==== MATERIAL PROVIDED

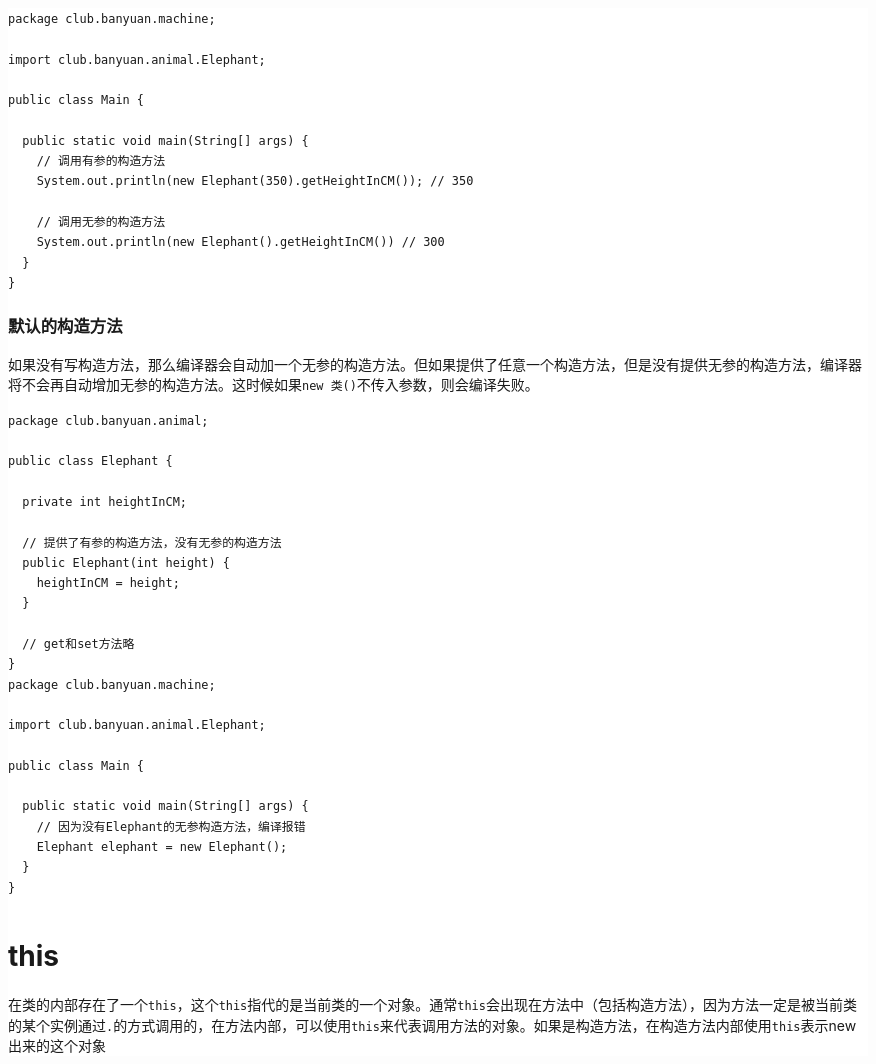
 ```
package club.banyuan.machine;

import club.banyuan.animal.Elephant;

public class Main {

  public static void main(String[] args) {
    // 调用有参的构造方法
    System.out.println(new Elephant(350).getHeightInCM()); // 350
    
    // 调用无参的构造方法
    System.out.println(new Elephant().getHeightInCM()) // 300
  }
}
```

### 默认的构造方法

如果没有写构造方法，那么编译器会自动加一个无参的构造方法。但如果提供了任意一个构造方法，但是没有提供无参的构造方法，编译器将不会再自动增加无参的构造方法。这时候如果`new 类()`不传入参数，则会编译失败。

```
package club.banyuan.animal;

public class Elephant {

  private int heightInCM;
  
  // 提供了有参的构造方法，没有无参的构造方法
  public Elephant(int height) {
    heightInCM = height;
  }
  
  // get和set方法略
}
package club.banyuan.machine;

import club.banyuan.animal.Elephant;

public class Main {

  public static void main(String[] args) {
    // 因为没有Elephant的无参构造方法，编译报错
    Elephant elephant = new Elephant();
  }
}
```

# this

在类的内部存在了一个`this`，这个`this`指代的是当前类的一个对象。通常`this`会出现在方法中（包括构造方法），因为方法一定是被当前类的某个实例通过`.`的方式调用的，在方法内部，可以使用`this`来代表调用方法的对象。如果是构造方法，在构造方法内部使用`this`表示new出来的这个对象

========
==== MATERIAL PROVIDED

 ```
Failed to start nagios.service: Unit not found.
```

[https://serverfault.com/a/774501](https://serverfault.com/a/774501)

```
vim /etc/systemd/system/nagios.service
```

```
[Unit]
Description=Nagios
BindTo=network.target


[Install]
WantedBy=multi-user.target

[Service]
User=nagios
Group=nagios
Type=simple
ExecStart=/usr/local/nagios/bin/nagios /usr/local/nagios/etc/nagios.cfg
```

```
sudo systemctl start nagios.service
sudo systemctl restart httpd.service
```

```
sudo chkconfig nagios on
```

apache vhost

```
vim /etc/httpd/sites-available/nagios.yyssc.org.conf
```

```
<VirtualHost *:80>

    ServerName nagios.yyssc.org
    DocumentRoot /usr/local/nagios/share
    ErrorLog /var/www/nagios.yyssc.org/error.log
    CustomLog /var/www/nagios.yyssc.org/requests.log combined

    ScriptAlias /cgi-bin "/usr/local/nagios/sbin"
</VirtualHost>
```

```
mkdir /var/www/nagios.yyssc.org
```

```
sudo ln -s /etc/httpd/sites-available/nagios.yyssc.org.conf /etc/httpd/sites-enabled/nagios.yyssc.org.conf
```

========
==== MATERIAL PROVIDED

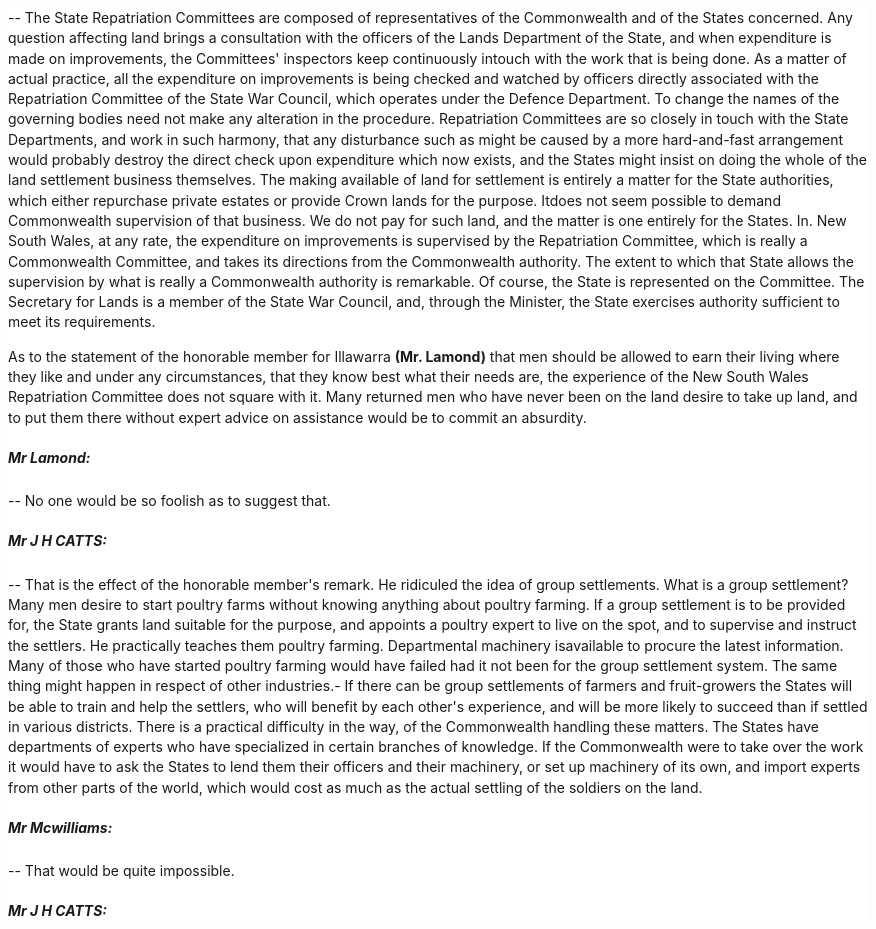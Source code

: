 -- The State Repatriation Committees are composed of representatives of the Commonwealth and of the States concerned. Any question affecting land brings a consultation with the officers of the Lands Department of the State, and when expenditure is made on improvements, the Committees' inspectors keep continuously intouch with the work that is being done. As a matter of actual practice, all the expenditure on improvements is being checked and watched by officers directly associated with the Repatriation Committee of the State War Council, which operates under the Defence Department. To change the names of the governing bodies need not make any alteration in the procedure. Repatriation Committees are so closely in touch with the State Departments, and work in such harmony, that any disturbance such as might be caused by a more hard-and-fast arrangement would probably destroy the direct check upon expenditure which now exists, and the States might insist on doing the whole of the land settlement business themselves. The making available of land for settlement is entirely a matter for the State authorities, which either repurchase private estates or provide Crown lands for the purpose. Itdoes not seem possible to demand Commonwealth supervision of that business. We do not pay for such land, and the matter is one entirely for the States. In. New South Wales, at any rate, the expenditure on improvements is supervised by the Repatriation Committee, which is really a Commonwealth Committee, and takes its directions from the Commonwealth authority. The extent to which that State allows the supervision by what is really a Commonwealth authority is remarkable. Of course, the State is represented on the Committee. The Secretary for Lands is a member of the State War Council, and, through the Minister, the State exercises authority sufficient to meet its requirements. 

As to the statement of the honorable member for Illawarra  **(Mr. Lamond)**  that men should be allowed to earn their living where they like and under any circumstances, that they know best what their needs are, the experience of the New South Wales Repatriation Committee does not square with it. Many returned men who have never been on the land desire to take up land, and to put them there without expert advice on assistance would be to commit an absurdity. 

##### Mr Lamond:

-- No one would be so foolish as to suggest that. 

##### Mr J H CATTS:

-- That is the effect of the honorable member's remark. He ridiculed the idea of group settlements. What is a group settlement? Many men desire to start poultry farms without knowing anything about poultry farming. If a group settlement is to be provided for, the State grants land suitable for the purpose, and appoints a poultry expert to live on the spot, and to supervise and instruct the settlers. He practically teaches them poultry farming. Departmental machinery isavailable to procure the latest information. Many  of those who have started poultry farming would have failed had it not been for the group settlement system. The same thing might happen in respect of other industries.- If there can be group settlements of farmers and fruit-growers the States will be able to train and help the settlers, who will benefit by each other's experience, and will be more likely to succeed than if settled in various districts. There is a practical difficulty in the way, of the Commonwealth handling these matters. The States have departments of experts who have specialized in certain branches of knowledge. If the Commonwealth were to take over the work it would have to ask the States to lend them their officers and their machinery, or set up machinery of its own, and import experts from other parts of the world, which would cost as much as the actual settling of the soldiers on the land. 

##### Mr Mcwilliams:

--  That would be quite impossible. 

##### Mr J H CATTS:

========

PROBLEM TO WORK ON ▸ Across the material, report every line that has the word "sites".

RESULT BELOW ▸
vim /etc/httpd/sites-available/nagios.yyssc.org.conf
sudo ln -s /etc/httpd/sites-available/nagios.yyssc.org.conf /etc/httpd/sites-enabled/nagios.yyssc.org.conf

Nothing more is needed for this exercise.